West Cornwall · TR27
Bespoke New Builds in Townshend
A bespoke new build is the longest project we do, and the most rewarding. From plot appraisal through planning, building regulations and construction, you work with one team from the first sketch to the handover walk-round. The Townshend version of this work has its own character — Townshend is a small rural hamlet in the TR27 area, with scattered homes, lanes and a deliberately quiet settlement pattern, with a building stock that leans toward converted barns and small infill homes.
Townshend sits in West Cornwall — covering TR27 from Hayle, Angarrack, Phillack outward.

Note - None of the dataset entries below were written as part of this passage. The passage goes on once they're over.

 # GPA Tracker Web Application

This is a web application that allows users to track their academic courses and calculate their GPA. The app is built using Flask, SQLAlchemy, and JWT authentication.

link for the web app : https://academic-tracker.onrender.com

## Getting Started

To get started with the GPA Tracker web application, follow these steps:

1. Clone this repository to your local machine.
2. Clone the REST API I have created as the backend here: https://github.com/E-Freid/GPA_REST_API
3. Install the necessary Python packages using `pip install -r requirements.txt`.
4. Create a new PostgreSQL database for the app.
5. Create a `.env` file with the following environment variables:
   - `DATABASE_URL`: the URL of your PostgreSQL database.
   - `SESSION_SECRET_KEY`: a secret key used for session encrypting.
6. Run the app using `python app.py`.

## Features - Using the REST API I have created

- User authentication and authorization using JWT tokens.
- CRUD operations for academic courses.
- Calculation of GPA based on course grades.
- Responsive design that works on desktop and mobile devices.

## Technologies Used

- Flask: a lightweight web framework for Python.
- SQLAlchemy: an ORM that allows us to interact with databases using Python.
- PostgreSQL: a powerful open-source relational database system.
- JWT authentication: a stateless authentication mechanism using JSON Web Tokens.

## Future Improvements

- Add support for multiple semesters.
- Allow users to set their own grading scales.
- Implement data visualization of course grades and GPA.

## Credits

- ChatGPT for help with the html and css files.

- Rural / open-countryside policy area
- ✓ Fixed-fee planning packages, no surprise invoices
- ✓ Measured-survey accuracy from day one
- ✓ One studio — design, planning and build under one roof
- ✓ Local to West Cornwall — not a national franchise
Local watch-list
Common Townshend pitfalls we plan around.
Watch #1
Tighter Local Plan tests on isolated rural dwellings
Who this is for
Townshend runs the full mix — owner-occupier, holiday-let, commercial and the occasional smallholding — so we scope every new build enquiry from the use-class up.
Local context
Why Townshend is its own job.
The main planning test is usually whether the proposal remains subordinate, locally detailed and acceptable on access, drainage and neighbour amenity. For new build specifically, Cornwall Council's Local Plan applies tighter tests to isolated rural dwellings here, so design rationale and policy fit need to be set out clearly from the outset. So every Townshend job runs as a TR27-specific piece of work — local policy, local fabric, local builders. Most of our new build work in Townshend lands on converted barns, with detailing that has to nod to the wider Angarrack streetscape.
Planning note
Cornwall's planning policy on new dwellings is among the most restrictive in England outside Greater London. The first conversation should be a planning conversation, not a design one.
What we focus on
New Builds considerations specific to Townshend.
01
Replacement dwellings have specific volumetric tests — getting the ratio between existing footprint and proposed floor area right is the difference between approval and refusal.
02
Self-build CIL exemption requires the right documentation in the right order; missing a step costs five-figure sums.
03
Off-grid services — package treatment plants, borehole supply, off-mains gas — are common on rural Cornish plots and need designing, not assuming.
Our process
How a Townshend new build project runs.
Step 1
Plot review
Site visit, planning history check, designation review and an honest feasibility verdict.
Step 2
Concept design
Sketches that test the plot in massing, orientation and approach before any drawings are committed.
Step 3
Planning
Pre-app, full planning, consultee management and condition discharge.
Step 4
Technical design and build prep
Building regs, structural design, services strategy and contractor procurement.
Step 5
Construction and handover
Build delivered under contract administration with regular client reviews.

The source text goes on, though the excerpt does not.